Exercise directions –
The lines to print are the one containing "This function return count" and every line after it through the end of the entries below. Print them exactly and nothing else.

Input for this task –

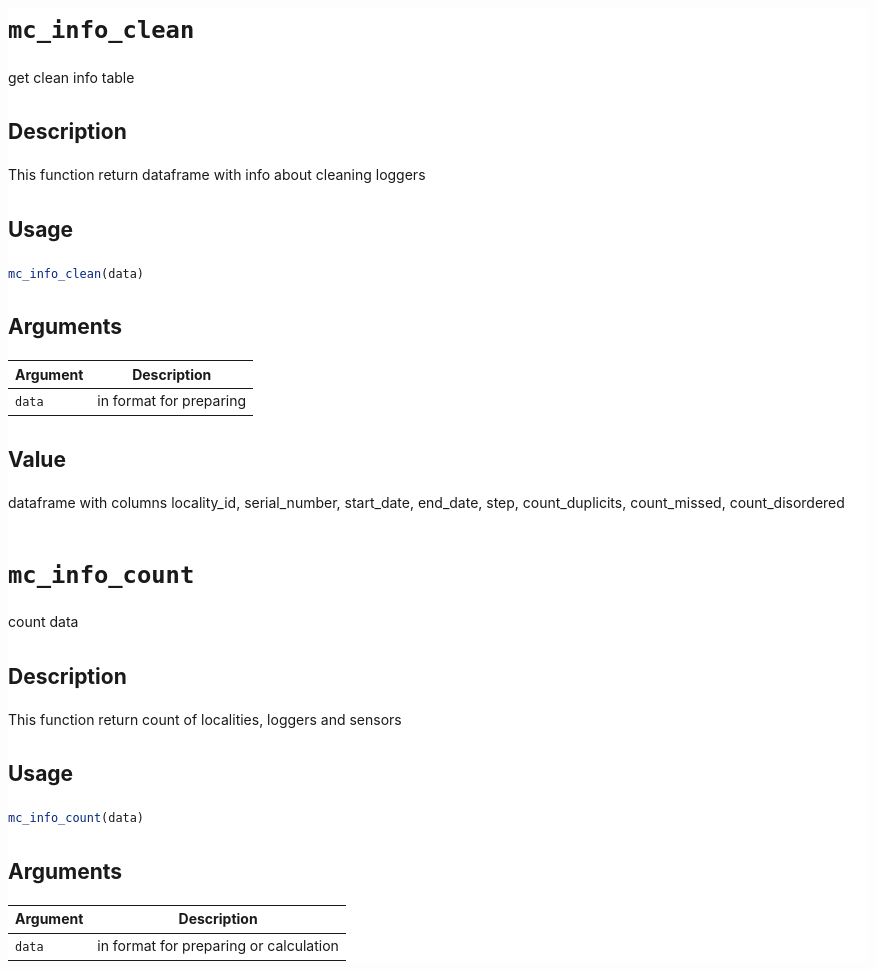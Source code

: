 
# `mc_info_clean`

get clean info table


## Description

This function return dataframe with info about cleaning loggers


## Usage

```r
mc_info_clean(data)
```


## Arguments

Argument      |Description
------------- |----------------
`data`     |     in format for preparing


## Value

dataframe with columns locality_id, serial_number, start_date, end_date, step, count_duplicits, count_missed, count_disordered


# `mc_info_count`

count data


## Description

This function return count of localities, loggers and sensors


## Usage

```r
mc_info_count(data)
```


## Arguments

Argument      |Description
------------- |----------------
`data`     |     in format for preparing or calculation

Answer to this exercise –
This function return count of localities, loggers and sensors


## Usage

```r
mc_info_count(data)
```


## Arguments

Argument      |Description
------------- |----------------
`data`     |     in format for preparing or calculation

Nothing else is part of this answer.